As the lines appear below, please set them down exactly, starting at the first and finishing with the one containing "Intel, AMD, IBM".

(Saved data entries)
>>

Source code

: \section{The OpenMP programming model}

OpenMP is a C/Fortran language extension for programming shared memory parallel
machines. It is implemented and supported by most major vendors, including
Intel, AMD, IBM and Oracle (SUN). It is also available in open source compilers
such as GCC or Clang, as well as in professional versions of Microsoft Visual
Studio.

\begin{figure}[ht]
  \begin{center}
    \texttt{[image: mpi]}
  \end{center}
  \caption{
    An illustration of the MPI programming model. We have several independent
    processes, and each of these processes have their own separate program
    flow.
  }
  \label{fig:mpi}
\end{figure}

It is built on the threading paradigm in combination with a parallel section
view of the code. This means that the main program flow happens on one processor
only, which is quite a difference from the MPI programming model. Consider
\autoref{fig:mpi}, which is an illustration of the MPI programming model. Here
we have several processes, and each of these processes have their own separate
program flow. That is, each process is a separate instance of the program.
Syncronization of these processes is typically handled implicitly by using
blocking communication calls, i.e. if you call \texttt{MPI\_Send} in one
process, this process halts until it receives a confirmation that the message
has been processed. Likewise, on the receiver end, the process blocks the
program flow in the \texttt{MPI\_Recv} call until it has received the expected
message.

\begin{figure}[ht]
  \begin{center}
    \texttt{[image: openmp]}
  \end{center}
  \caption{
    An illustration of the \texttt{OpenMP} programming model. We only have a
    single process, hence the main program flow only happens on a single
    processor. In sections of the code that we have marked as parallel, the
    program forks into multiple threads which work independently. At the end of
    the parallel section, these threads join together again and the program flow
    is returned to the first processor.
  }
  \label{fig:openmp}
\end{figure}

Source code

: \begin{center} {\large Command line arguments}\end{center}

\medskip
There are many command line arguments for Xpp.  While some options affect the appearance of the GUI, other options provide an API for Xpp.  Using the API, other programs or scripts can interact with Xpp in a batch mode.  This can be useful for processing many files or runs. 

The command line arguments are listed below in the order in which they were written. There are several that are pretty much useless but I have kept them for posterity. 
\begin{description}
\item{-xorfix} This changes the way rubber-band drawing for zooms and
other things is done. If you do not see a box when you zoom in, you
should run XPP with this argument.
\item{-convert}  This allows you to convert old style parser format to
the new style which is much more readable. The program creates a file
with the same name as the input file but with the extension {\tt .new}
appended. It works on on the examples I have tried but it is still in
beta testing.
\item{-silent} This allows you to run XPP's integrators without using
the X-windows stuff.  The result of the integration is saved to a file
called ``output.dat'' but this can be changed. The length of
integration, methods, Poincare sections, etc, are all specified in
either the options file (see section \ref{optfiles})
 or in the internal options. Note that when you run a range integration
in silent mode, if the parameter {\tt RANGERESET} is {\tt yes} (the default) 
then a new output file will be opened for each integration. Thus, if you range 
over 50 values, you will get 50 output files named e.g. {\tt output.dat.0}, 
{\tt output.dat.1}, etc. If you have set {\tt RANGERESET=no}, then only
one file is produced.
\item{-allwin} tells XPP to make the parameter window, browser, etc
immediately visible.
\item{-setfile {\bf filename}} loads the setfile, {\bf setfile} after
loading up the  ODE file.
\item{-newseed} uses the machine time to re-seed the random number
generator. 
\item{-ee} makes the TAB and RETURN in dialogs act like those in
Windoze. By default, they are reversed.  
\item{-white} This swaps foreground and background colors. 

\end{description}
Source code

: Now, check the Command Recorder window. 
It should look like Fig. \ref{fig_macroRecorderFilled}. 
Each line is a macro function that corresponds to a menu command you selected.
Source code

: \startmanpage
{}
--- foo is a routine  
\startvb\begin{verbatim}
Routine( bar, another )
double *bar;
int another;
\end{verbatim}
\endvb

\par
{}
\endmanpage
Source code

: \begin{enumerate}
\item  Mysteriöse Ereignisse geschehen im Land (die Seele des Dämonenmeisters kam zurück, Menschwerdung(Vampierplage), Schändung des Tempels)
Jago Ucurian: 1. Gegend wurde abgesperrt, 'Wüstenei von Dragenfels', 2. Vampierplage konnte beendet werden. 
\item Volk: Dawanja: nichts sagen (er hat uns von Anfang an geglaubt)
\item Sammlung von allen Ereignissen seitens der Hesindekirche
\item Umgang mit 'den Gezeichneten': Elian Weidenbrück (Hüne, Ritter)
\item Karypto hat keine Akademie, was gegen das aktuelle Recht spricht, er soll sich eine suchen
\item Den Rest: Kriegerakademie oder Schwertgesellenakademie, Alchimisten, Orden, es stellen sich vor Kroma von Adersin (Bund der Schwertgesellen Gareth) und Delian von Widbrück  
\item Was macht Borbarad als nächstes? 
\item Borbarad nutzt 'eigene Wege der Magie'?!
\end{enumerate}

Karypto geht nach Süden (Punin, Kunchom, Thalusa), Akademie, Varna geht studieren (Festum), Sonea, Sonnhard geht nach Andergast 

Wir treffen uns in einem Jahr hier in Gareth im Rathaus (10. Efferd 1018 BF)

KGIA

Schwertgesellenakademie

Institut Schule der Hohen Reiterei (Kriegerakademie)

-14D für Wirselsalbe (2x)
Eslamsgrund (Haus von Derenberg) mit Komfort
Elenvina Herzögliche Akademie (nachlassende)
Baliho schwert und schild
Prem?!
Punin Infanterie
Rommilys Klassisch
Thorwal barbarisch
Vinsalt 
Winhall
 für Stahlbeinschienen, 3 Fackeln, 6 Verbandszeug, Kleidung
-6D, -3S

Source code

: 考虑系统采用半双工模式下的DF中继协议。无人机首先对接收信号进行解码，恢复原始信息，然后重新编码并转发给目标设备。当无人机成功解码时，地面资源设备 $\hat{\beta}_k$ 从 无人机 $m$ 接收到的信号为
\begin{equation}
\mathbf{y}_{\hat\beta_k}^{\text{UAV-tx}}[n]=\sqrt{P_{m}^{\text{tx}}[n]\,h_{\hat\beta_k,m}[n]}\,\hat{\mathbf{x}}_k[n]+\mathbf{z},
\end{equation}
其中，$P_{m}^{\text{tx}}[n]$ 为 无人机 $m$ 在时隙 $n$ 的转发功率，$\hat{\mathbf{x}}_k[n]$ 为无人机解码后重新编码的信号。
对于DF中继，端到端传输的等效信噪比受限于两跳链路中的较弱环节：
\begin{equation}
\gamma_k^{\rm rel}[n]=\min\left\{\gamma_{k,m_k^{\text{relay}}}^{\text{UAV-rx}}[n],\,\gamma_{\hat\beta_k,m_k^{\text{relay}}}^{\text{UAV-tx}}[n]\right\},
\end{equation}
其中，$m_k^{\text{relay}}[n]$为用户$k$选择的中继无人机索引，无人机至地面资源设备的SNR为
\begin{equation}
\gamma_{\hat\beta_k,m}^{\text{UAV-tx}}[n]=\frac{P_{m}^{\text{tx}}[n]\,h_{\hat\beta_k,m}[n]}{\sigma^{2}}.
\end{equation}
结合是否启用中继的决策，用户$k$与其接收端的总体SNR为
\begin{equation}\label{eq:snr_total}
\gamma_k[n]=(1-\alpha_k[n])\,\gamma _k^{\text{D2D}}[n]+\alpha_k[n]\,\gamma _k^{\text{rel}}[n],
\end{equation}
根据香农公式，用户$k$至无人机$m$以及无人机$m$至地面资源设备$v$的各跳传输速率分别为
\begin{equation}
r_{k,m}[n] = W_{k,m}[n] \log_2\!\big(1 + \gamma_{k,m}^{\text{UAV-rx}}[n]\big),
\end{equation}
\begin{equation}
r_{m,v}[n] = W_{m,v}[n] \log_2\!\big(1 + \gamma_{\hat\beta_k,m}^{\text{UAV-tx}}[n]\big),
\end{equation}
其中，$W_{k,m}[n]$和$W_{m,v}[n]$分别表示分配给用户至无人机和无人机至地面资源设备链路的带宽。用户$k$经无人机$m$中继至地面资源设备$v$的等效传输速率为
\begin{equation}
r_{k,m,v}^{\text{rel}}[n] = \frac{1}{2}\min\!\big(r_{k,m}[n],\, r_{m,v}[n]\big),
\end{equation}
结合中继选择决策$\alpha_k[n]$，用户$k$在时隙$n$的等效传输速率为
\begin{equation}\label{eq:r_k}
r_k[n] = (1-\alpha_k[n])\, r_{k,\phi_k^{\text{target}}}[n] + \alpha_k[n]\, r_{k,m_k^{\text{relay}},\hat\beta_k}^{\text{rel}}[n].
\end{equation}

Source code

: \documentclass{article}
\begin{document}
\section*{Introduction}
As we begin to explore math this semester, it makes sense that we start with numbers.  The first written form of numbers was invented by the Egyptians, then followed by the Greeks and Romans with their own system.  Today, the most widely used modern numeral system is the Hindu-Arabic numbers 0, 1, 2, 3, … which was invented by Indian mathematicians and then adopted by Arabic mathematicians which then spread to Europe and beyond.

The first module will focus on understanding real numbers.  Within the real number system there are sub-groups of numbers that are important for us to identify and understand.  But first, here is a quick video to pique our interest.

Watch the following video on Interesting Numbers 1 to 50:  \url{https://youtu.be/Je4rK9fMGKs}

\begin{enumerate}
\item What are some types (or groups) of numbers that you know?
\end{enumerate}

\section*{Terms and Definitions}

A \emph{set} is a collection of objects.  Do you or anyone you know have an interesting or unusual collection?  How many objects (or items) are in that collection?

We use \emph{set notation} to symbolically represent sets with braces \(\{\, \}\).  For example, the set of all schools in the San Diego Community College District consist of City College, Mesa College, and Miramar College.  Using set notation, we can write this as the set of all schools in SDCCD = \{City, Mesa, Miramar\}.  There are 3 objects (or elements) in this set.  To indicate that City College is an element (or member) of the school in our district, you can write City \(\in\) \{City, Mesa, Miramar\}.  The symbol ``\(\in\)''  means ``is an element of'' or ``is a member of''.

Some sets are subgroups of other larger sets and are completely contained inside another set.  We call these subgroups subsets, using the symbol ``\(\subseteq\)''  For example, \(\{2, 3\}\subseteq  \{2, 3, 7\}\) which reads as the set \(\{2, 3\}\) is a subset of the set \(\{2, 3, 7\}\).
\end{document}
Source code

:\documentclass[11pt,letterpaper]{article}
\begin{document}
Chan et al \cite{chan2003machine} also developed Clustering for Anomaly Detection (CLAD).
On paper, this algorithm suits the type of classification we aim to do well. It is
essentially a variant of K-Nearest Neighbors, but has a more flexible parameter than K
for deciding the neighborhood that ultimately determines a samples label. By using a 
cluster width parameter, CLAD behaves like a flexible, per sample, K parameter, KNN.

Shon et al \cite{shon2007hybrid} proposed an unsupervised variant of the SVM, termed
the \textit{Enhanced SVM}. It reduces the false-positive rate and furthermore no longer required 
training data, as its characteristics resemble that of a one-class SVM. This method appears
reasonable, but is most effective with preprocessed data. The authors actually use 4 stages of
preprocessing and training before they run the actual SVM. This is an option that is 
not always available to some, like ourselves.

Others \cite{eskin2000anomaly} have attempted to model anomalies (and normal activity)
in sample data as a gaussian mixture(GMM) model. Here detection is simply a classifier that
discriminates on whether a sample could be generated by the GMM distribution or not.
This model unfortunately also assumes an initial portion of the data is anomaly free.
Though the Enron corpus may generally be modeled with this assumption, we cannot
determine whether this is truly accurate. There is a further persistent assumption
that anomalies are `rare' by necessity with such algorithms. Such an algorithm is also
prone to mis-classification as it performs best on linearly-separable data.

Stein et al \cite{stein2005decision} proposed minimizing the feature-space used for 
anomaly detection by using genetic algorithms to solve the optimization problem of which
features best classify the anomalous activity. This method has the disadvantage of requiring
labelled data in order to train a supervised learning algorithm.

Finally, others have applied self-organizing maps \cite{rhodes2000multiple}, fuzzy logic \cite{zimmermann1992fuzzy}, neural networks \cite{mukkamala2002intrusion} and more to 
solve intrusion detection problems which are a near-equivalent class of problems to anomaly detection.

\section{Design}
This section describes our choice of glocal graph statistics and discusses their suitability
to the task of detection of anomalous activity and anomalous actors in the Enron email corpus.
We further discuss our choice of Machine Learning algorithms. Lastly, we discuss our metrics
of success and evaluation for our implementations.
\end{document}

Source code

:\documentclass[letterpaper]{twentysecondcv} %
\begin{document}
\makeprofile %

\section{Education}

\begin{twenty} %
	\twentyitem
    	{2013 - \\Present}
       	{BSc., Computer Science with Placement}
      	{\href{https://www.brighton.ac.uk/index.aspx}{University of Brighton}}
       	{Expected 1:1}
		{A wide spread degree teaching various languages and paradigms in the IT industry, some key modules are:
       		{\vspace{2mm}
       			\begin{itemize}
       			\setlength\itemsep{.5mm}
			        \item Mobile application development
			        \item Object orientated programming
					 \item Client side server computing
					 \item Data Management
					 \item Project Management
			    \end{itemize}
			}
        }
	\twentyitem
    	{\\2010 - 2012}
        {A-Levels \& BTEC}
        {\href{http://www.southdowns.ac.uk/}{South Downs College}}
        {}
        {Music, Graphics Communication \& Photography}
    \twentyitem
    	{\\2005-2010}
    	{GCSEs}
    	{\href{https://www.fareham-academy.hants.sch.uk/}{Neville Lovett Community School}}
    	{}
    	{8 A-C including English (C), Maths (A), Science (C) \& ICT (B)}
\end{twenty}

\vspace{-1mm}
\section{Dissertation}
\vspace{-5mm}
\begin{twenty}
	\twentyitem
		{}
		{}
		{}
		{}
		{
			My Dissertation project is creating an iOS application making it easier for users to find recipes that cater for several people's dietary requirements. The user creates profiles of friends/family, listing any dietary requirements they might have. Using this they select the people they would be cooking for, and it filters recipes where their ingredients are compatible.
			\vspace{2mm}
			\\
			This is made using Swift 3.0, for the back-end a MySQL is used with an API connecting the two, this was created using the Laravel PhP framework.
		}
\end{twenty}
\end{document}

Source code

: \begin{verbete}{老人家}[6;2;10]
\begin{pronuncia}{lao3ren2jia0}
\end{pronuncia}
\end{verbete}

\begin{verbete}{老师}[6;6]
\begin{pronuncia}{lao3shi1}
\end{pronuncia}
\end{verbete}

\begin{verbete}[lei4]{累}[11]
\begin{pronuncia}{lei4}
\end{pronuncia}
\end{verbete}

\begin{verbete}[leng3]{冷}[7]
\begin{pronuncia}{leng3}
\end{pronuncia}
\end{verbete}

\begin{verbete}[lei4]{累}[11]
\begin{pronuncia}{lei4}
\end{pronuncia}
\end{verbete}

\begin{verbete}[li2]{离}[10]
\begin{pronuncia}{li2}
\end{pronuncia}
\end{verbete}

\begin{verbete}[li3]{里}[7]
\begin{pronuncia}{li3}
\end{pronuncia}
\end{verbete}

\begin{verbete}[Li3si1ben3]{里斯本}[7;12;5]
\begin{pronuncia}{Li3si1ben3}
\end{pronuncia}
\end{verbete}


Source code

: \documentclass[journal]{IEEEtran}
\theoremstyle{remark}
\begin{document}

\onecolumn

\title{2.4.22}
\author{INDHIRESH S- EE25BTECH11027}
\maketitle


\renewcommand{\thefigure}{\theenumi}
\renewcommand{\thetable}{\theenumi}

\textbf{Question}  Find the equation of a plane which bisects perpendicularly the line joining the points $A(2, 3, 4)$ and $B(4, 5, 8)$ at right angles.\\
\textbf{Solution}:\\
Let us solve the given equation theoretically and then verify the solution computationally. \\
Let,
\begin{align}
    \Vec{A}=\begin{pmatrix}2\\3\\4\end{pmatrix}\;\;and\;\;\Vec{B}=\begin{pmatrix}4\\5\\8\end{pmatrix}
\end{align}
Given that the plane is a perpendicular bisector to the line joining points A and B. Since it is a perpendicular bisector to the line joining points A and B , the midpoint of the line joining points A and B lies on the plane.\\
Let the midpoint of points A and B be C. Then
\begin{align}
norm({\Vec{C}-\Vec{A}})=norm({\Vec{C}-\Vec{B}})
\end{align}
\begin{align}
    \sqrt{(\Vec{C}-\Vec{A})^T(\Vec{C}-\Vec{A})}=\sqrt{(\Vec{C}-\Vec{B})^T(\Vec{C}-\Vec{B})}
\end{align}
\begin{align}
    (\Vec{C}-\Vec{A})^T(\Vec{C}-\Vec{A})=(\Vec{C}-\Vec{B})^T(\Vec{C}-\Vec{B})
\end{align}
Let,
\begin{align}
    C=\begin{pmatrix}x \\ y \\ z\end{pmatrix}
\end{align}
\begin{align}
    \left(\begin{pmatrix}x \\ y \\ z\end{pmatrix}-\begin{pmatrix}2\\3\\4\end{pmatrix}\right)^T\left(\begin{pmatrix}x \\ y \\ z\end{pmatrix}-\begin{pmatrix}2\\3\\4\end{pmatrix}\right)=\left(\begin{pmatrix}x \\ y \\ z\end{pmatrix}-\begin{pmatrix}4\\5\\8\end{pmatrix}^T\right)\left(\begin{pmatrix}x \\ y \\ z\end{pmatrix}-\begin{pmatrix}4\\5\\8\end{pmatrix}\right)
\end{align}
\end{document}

<<

● **OUTPUT FOR THIS EXERCISE**:
Source code

: \section{The OpenMP programming model}

OpenMP is a C/Fortran language extension for programming shared memory parallel
machines. It is implemented and supported by most major vendors, including
Intel, AMD, IBM and Oracle (SUN). It is also available in open source compilers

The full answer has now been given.